Marszałek Kuchciński przyznał, że był lot, w którym jego żona leciała sama rządowym samolotem
Marszałek Kuchciński nie podał się do dymisji. Na swojej konferencji prasowej, na której nie można było zadawać pytań, wyrecytował oświadczenie i na koniec przeprosił "urażonych". Przyznał jednocześnie, że po dodatkowej analizie udało się doliczyć, jak to było z lataniem jego rodziny.

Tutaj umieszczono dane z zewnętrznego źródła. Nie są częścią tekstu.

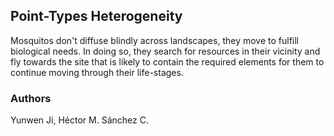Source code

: ## Point-Types Heterogeneity

Mosquitos don't diffuse blindly across landscapes, they move to fulfill biological needs. In doing so, they search for resources in their vicinity and fly towards the site that is likely to contain the required elements for them to continue moving through their life-stages.

### Authors

Yunwen Ji, Héctor M. Sánchez C.
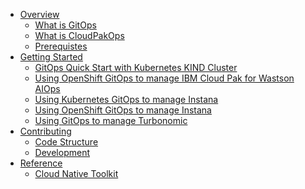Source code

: - [Overview](./overview.md)
  - [What is GitOps](./overview/what-is-gitops.md)
  - [What is CloudPakOps](./overview/what-is-cloudpakops.md)
  - [Prerequistes](./overview/prerequistes.md)
- [Getting Started](./getting-started.md)
  - [GitOps Quick Start with Kubernetes KIND Cluster](./getting-started/gitops-quick-start-with-kubernetes-kind.md)
  - [Using OpenShift GitOps to manage IBM Cloud Pak for Wastson AIOps](https://github.com/cloud-pak-gitops/cp4waiops-gitops)
  - [Using Kubernetes GitOps to manage Instana](./getting-started/install-instana-with-k8s-gitops.md)
  - [Using OpenShift GitOps to manage Instana](./getting-started/install-instana-with-ocp-gitops.md)
  - [Using GitOps to manage Turbonomic](https://github.com/cloud-pak-gitops/turbo-gitops)
- [Contributing](https://github.com/cloud-pak-gitops/website)
  - [Code Structure]()
  - [Development]()
- [Reference](./reference.md)
  - [Cloud Native Toolkit](https://cloudnativetoolkit.dev/adopting/use-cases/gitops/gitops-ibm-cloud-paks/)

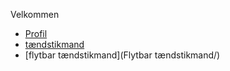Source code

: Velkommen

- [Profil](Profil.html)
- [tændstikmand](Tændstikmand/)
- [flytbar tændstikmand](Flytbar tændstikmand/)
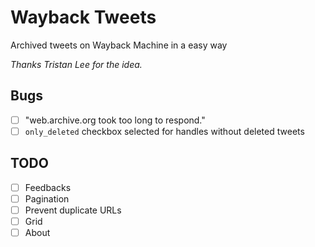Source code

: # Wayback Tweets

Archived tweets on Wayback Machine in a easy way

*Thanks Tristan Lee for the idea.*

## Bugs

- [ ] "web.archive.org took too long to respond."
- [ ] `only_deleted` checkbox selected for handles without deleted tweets

## TODO

- [ ] Feedbacks
- [ ] Pagination
- [ ] Prevent duplicate URLs
- [ ] Grid
- [ ] About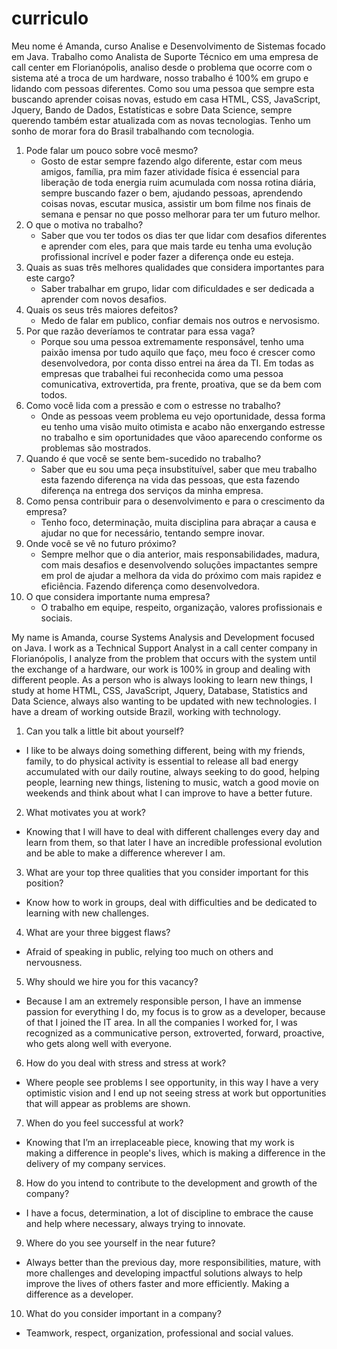 # curriculo
Meu nome é Amanda, curso Analise e Desenvolvimento de Sistemas focado em Java. Trabalho como Analista de Suporte Técnico em uma empresa de call center em Florianópolis, analiso desde o problema que ocorre com o sistema até a troca de um hardware, nosso trabalho é 100% em grupo e lidando com pessoas diferentes. Como sou uma pessoa que sempre esta buscando aprender coisas novas,  estudo em casa HTML, CSS, JavaScript, Jquery, Bando de Dados, Estatísticas e sobre Data Science, sempre querendo também estar atualizada com as novas tecnologias. Tenho um sonho de morar fora do Brasil trabalhando com tecnologia.

1. Pode falar um pouco sobre você mesmo?
	- Gosto de estar sempre fazendo algo diferente, estar com meus amigos, família, pra mim fazer atividade física é essencial para liberação de toda energia ruim acumulada com nossa rotina diária, sempre buscando fazer o bem, ajudando pessoas, aprendendo coisas novas, escutar musica, assistir um bom filme nos finais de semana e pensar no que posso melhorar para ter um futuro melhor.
2. O que o motiva no trabalho?
	- Saber que vou ter todos os dias ter que lidar com desafios diferentes e aprender com eles, para que mais tarde eu tenha uma evolução profissional incrível e poder fazer a diferença onde eu esteja.
3. Quais as suas três melhores qualidades que considera importantes para este cargo?
	- Saber trabalhar em grupo, lidar com dificuldades e ser dedicada a aprender com novos desafios.
4. Quais os seus três maiores defeitos?
	- Medo de falar em publico, confiar demais nos outros e nervosismo.
5. Por que razão deveríamos te contratar para essa vaga?
	- Porque sou uma pessoa extremamente responsável, tenho uma paixão imensa por tudo aquilo que faço, meu foco é crescer como desenvolvedora, por conta disso entrei na área da TI. Em todas as empresas que trabalhei fui reconhecida como uma pessoa comunicativa, extrovertida, pra frente, proativa, que se da bem com todos.
6. Como você lida com a pressão e com o estresse no trabalho?
	- Onde as pessoas veem problema eu vejo oportunidade, dessa forma eu tenho uma visão muito otimista e acabo não enxergando estresse no trabalho e sim oportunidades que vãoo aparecendo conforme os problemas são mostrados.
7. Quando é que você se sente bem-sucedido no trabalho?
	- Saber que eu sou uma peça insubstituível, saber que meu trabalho esta fazendo diferença na vida das pessoas, que esta fazendo diferença na entrega dos serviços da minha empresa. 
8. Como pensa contribuir para o desenvolvimento e para o crescimento da empresa?
	- Tenho foco, determinação, muita disciplina para abraçar a causa e ajudar no que for necessário, tentando sempre inovar.
9. Onde você se vê no futuro próximo?
	- Sempre melhor que o dia anterior, mais responsabilidades, madura, com mais desafios e desenvolvendo soluções impactantes sempre em prol de ajudar a melhora da vida do próximo com mais rapidez e eficiência. Fazendo diferença como desenvolvedora.
10. O que considera importante numa empresa?
	- O trabalho em equipe, respeito, organização, valores profissionais e sociais.
	
	

My name is Amanda, course Systems Analysis and Development focused on Java. I work as a Technical Support Analyst in a call center company in Florianópolis, I analyze from the problem that occurs with the system until the exchange of a hardware, our work is 100% in group and dealing with different people. As a person who is always looking to learn new things, I study at home HTML, CSS, JavaScript, Jquery, Database, Statistics and Data Science, always also wanting to be updated with new technologies. I have a dream of working outside Brazil, working with technology.

1. Can you talk a little bit about yourself?
- I like to be always doing something different, being with my friends, family, to do physical activity is essential to release all bad energy accumulated with our daily routine, always seeking to do good, helping people, learning new things, listening to music, watch a good movie on weekends and think about what I can improve to have a better future.

2. What motivates you at work?
- Knowing that I will have to deal with different challenges every day and learn from them, so that later I have an incredible professional evolution and be able to make a difference wherever I am.

3. What are your top three qualities that you consider important for this position?
- Know how to work in groups, deal with difficulties and be dedicated to learning with new challenges.

4. What are your three biggest flaws?
- Afraid of speaking in public, relying too much on others and nervousness.

5. Why should we hire you for this vacancy?
- Because I am an extremely responsible person, I have an immense passion for everything I do, my focus is to grow as a developer, because of that I joined the IT area. In all the companies I worked for, I was recognized as a communicative person, extroverted, forward, proactive, who gets along well with everyone.

6. How do you deal with stress and stress at work?
- Where people see problems I see opportunity, in this way I have a very optimistic vision and I end up not seeing stress at work but opportunities that will appear as problems are shown.

7. When do you feel successful at work?
- Knowing that I’m an irreplaceable piece, knowing that my work is making a difference in people's lives, which is making a difference in the delivery of my company services.

8. How do you intend to contribute to the development and growth of the company?
- I have a focus, determination, a lot of discipline to embrace the cause and help where necessary, always trying to innovate.

9. Where do you see yourself in the near future?
- Always better than the previous day, more responsibilities, mature, with more challenges and developing impactful solutions always to help improve the lives of others faster and more efficiently. Making a difference as a developer.

10. What do you consider important in a company?
- Teamwork, respect, organization, professional and social values.
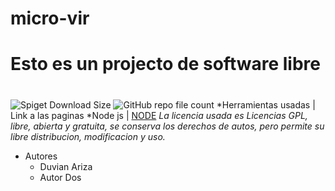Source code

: # micro-vir
# Esto es un projecto de software libre <h1> 
![Spiget Download Size](https://img.shields.io/spiget/download-size/2.36%20gb?style=plastic)
![GitHub repo file count](https://img.shields.io/github/directory-file-count/099duvian/micro-vir?style=plastic)
*Herramientas usadas | Link a las paginas
*Node js | [NODE](https://nodejs.org/es/) 
*La licencia usada es Licencias GPL, libre, abierta y gratuita, se conserva los derechos de autos, pero permite su libre distribucion, modificacion y uso.*
* Autores
  * Duvian Ariza
  * Autor Dos
#


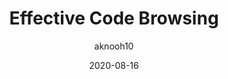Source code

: ---
author: aknooh10
date: 2020-08-16
tags:
  - code-reviews
  - browsing
  - meta
target_url: https://noahan.me/posts/effective-code-browsing-part1/
title: Effective Code Browsing
---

Z jego wypowiedzi wynika, że lata po Polsce, bo może i wszystko mu się należało. Po prostu taki przyjął sobie styl praco jako Marszałek. Po kilku minutach cytowania przepisów, dlaczego nie zrobił nic złego, odniósł się też do kwestii lotów z rodziną.
Chodziło o lot powrotny, gdy po locie w jedną stronę on został na miejscu, a żona wróciła sama. Wyjaśnił, że dostał na to zgodę od odpowiednich służb, a sam przelot nie miał już procedury HEAD.
Dorota Mech-Kuchcińska jest drugą żoną Marka Kuchcińskiego (pierwsze małżeństwo marszałka unieważnił sąd biskupi). Z wykształcenia jest polonistką ze specjalizacją logopedii. Pracuje jako nauczyciel-konsultant w oddziale Podkarpackiego Centrum Edukacji Nauczycieli w Przemyślu, gdzie konsultuje m.in. zaburzenia komunikacji językowej.